EXERCISE GOAL:
Count every line in the data that contains the word "Szenario", then report that number alone.

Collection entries
▶

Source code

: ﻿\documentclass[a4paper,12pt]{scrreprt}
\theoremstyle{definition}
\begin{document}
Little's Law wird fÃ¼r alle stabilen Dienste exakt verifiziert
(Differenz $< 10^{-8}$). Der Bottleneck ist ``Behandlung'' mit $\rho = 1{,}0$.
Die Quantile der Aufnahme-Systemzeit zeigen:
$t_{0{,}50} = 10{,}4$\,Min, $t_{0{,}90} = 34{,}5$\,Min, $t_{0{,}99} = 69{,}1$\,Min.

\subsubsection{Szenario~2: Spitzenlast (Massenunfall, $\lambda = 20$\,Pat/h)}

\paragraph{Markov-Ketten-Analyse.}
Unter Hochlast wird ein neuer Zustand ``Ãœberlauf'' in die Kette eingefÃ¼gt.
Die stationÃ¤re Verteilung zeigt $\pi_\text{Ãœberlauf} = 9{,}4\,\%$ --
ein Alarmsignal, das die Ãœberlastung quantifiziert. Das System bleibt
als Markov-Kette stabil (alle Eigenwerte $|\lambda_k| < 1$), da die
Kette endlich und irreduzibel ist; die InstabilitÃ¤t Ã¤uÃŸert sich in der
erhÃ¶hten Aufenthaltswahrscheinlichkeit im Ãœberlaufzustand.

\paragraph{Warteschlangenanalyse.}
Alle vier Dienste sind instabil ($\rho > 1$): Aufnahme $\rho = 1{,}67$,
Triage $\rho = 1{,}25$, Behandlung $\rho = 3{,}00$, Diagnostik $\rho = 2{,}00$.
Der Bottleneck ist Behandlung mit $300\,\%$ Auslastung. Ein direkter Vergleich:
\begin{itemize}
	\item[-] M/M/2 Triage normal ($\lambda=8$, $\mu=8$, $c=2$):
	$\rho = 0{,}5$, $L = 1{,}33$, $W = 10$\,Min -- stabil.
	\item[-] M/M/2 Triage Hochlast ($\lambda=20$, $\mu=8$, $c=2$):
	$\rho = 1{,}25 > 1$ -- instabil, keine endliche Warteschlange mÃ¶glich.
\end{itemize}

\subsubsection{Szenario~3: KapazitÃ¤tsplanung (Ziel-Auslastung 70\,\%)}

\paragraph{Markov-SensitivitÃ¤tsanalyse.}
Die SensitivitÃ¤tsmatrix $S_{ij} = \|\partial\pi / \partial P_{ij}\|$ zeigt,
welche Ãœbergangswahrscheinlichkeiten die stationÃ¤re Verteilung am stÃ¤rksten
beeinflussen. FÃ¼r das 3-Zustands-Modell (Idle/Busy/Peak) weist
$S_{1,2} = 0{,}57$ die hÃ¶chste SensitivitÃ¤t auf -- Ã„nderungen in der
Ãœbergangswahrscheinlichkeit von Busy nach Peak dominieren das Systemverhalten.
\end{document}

◀

PROBLEM SOLUTION:
2